_Exercise input_
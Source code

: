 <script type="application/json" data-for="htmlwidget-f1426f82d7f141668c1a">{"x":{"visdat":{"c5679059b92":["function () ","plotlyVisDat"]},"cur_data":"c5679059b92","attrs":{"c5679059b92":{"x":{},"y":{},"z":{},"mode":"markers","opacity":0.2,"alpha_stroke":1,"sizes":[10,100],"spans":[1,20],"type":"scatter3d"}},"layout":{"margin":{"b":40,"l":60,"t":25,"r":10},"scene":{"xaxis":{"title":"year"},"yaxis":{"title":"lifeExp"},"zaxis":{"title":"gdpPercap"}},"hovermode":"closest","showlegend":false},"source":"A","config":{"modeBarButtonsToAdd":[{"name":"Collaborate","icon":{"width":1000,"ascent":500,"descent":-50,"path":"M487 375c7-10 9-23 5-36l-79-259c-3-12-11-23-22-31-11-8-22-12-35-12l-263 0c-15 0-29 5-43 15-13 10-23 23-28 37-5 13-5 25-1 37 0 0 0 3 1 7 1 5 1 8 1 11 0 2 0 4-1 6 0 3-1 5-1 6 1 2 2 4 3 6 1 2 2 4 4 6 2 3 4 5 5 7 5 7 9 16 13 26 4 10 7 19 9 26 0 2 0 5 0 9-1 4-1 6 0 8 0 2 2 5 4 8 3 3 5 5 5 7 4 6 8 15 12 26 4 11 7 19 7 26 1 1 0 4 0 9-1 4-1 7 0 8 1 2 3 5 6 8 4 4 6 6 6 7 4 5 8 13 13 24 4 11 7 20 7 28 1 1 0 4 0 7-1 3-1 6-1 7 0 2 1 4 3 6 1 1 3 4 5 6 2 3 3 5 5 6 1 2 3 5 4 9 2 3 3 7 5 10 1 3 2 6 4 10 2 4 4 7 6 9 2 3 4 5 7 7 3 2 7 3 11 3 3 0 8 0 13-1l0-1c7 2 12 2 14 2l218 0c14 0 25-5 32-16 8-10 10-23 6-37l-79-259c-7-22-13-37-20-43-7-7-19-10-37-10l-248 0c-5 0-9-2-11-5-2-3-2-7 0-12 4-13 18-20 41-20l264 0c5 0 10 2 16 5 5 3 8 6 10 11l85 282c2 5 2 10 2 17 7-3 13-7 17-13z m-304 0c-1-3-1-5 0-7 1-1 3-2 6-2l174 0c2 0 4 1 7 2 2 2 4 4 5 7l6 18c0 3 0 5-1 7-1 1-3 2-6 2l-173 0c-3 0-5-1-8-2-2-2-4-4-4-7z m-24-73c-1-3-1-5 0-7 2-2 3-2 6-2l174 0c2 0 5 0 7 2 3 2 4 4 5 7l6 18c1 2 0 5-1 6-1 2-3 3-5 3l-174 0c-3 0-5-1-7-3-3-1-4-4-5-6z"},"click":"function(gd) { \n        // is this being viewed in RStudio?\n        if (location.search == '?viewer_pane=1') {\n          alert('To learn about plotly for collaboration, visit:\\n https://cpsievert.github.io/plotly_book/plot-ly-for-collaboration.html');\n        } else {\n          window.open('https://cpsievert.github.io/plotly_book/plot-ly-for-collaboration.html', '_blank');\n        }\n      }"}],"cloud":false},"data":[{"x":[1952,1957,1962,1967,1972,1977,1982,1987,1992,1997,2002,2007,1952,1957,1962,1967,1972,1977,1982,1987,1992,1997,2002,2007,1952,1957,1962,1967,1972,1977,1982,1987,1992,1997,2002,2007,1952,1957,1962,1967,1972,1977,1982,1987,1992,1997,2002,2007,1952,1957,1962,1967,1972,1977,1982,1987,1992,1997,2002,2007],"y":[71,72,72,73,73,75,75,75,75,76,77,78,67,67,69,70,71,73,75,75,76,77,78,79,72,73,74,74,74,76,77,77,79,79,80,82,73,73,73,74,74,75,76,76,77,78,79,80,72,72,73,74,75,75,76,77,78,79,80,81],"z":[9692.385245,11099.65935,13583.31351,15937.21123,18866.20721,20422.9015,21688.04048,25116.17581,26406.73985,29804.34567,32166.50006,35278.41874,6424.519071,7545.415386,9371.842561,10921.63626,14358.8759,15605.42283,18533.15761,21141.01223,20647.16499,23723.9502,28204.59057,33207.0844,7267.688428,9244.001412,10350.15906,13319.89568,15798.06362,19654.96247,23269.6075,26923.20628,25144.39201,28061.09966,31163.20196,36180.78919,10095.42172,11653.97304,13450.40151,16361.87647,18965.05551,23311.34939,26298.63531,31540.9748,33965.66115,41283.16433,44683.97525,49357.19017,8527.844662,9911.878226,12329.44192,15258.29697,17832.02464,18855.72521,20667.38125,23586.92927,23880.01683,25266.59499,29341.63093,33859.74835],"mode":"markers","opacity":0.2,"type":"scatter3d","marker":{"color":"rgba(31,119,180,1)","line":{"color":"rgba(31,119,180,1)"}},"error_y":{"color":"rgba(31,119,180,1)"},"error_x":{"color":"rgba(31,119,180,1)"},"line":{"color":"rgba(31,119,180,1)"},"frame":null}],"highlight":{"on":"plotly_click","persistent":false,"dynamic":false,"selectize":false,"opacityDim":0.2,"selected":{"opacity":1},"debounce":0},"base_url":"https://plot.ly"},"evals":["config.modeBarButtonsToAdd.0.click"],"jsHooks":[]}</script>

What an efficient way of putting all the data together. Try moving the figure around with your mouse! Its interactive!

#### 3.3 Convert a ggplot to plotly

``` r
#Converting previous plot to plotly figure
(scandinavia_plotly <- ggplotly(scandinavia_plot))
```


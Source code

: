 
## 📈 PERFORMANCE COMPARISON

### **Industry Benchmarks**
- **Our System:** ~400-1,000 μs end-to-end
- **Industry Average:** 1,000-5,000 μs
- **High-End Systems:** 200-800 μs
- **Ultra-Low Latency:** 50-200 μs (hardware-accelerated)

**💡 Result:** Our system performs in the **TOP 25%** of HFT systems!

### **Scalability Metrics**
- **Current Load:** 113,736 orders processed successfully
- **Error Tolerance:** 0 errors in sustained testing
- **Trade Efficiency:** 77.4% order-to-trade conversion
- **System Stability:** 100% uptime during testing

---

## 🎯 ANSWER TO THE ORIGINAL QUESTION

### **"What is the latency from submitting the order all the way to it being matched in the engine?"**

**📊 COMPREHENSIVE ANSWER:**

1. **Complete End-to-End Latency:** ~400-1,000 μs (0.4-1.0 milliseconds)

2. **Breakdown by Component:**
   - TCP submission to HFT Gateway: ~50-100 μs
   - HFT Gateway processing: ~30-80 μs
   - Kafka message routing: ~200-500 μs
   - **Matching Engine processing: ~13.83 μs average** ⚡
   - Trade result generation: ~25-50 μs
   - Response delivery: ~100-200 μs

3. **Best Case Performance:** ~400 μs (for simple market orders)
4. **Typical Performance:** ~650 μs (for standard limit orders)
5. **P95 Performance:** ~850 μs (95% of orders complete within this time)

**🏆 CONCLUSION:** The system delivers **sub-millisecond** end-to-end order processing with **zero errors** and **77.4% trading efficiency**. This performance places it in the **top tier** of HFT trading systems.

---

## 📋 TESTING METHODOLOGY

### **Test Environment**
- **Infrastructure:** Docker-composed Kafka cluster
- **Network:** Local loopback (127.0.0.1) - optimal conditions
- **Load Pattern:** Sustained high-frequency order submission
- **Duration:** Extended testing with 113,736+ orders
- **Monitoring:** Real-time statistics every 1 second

_Task prompt_
Print each record from the listing above exactly as it was given.

_Answer_
Source code

: <script type="application/json" data-for="htmlwidget-f1426f82d7f141668c1a">{"x":{"visdat":{"c5679059b92":["function () ","plotlyVisDat"]},"cur_data":"c5679059b92","attrs":{"c5679059b92":{"x":{},"y":{},"z":{},"mode":"markers","opacity":0.2,"alpha_stroke":1,"sizes":[10,100],"spans":[1,20],"type":"scatter3d"}},"layout":{"margin":{"b":40,"l":60,"t":25,"r":10},"scene":{"xaxis":{"title":"year"},"yaxis":{"title":"lifeExp"},"zaxis":{"title":"gdpPercap"}},"hovermode":"closest","showlegend":false},"source":"A","config":{"modeBarButtonsToAdd":[{"name":"Collaborate","icon":{"width":1000,"ascent":500,"descent":-50,"path":"M487 375c7-10 9-23 5-36l-79-259c-3-12-11-23-22-31-11-8-22-12-35-12l-263 0c-15 0-29 5-43 15-13 10-23 23-28 37-5 13-5 25-1 37 0 0 0 3 1 7 1 5 1 8 1 11 0 2 0 4-1 6 0 3-1 5-1 6 1 2 2 4 3 6 1 2 2 4 4 6 2 3 4 5 5 7 5 7 9 16 13 26 4 10 7 19 9 26 0 2 0 5 0 9-1 4-1 6 0 8 0 2 2 5 4 8 3 3 5 5 5 7 4 6 8 15 12 26 4 11 7 19 7 26 1 1 0 4 0 9-1 4-1 7 0 8 1 2 3 5 6 8 4 4 6 6 6 7 4 5 8 13 13 24 4 11 7 20 7 28 1 1 0 4 0 7-1 3-1 6-1 7 0 2 1 4 3 6 1 1 3 4 5 6 2 3 3 5 5 6 1 2 3 5 4 9 2 3 3 7 5 10 1 3 2 6 4 10 2 4 4 7 6 9 2 3 4 5 7 7 3 2 7 3 11 3 3 0 8 0 13-1l0-1c7 2 12 2 14 2l218 0c14 0 25-5 32-16 8-10 10-23 6-37l-79-259c-7-22-13-37-20-43-7-7-19-10-37-10l-248 0c-5 0-9-2-11-5-2-3-2-7 0-12 4-13 18-20 41-20l264 0c5 0 10 2 16 5 5 3 8 6 10 11l85 282c2 5 2 10 2 17 7-3 13-7 17-13z m-304 0c-1-3-1-5 0-7 1-1 3-2 6-2l174 0c2 0 4 1 7 2 2 2 4 4 5 7l6 18c0 3 0 5-1 7-1 1-3 2-6 2l-173 0c-3 0-5-1-8-2-2-2-4-4-4-7z m-24-73c-1-3-1-5 0-7 2-2 3-2 6-2l174 0c2 0 5 0 7 2 3 2 4 4 5 7l6 18c1 2 0 5-1 6-1 2-3 3-5 3l-174 0c-3 0-5-1-7-3-3-1-4-4-5-6z"},"click":"function(gd) { \n        // is this being viewed in RStudio?\n        if (location.search == '?viewer_pane=1') {\n          alert('To learn about plotly for collaboration, visit:\\n https://cpsievert.github.io/plotly_book/plot-ly-for-collaboration.html');\n        } else {\n          window.open('https://cpsievert.github.io/plotly_book/plot-ly-for-collaboration.html', '_blank');\n        }\n      }"}],"cloud":false},"data":[{"x":[1952,1957,1962,1967,1972,1977,1982,1987,1992,1997,2002,2007,1952,1957,1962,1967,1972,1977,1982,1987,1992,1997,2002,2007,1952,1957,1962,1967,1972,1977,1982,1987,1992,1997,2002,2007,1952,1957,1962,1967,1972,1977,1982,1987,1992,1997,2002,2007,1952,1957,1962,1967,1972,1977,1982,1987,1992,1997,2002,2007],"y":[71,72,72,73,73,75,75,75,75,76,77,78,67,67,69,70,71,73,75,75,76,77,78,79,72,73,74,74,74,76,77,77,79,79,80,82,73,73,73,74,74,75,76,76,77,78,79,80,72,72,73,74,75,75,76,77,78,79,80,81],"z":[9692.385245,11099.65935,13583.31351,15937.21123,18866.20721,20422.9015,21688.04048,25116.17581,26406.73985,29804.34567,32166.50006,35278.41874,6424.519071,7545.415386,9371.842561,10921.63626,14358.8759,15605.42283,18533.15761,21141.01223,20647.16499,23723.9502,28204.59057,33207.0844,7267.688428,9244.001412,10350.15906,13319.89568,15798.06362,19654.96247,23269.6075,26923.20628,25144.39201,28061.09966,31163.20196,36180.78919,10095.42172,11653.97304,13450.40151,16361.87647,18965.05551,23311.34939,26298.63531,31540.9748,33965.66115,41283.16433,44683.97525,49357.19017,8527.844662,9911.878226,12329.44192,15258.29697,17832.02464,18855.72521,20667.38125,23586.92927,23880.01683,25266.59499,29341.63093,33859.74835],"mode":"markers","opacity":0.2,"type":"scatter3d","marker":{"color":"rgba(31,119,180,1)","line":{"color":"rgba(31,119,180,1)"}},"error_y":{"color":"rgba(31,119,180,1)"},"error_x":{"color":"rgba(31,119,180,1)"},"line":{"color":"rgba(31,119,180,1)"},"frame":null}],"highlight":{"on":"plotly_click","persistent":false,"dynamic":false,"selectize":false,"opacityDim":0.2,"selected":{"opacity":1},"debounce":0},"base_url":"https://plot.ly"},"evals":["config.modeBarButtonsToAdd.0.click"],"jsHooks":[]}</script>

What an efficient way of putting all the data together. Try moving the figure around with your mouse! Its interactive!

#### 3.3 Convert a ggplot to plotly

``` r
#Converting previous plot to plotly figure
(scandinavia_plotly <- ggplotly(scandinavia_plot))
```


Source code

: 
## 📈 PERFORMANCE COMPARISON

### **Industry Benchmarks**
- **Our System:** ~400-1,000 μs end-to-end
- **Industry Average:** 1,000-5,000 μs
- **High-End Systems:** 200-800 μs
- **Ultra-Low Latency:** 50-200 μs (hardware-accelerated)

**💡 Result:** Our system performs in the **TOP 25%** of HFT systems!

### **Scalability Metrics**
- **Current Load:** 113,736 orders processed successfully
- **Error Tolerance:** 0 errors in sustained testing
- **Trade Efficiency:** 77.4% order-to-trade conversion
- **System Stability:** 100% uptime during testing

---

## 🎯 ANSWER TO THE ORIGINAL QUESTION

### **"What is the latency from submitting the order all the way to it being matched in the engine?"**

**📊 COMPREHENSIVE ANSWER:**

1. **Complete End-to-End Latency:** ~400-1,000 μs (0.4-1.0 milliseconds)

2. **Breakdown by Component:**
   - TCP submission to HFT Gateway: ~50-100 μs
   - HFT Gateway processing: ~30-80 μs
   - Kafka message routing: ~200-500 μs
   - **Matching Engine processing: ~13.83 μs average** ⚡
   - Trade result generation: ~25-50 μs
   - Response delivery: ~100-200 μs

3. **Best Case Performance:** ~400 μs (for simple market orders)
4. **Typical Performance:** ~650 μs (for standard limit orders)
5. **P95 Performance:** ~850 μs (95% of orders complete within this time)

**🏆 CONCLUSION:** The system delivers **sub-millisecond** end-to-end order processing with **zero errors** and **77.4% trading efficiency**. This performance places it in the **top tier** of HFT trading systems.

---

## 📋 TESTING METHODOLOGY

### **Test Environment**
- **Infrastructure:** Docker-composed Kafka cluster
- **Network:** Local loopback (127.0.0.1) - optimal conditions
- **Load Pattern:** Sustained high-frequency order submission
- **Duration:** Extended testing with 113,736+ orders
- **Monitoring:** Real-time statistics every 1 second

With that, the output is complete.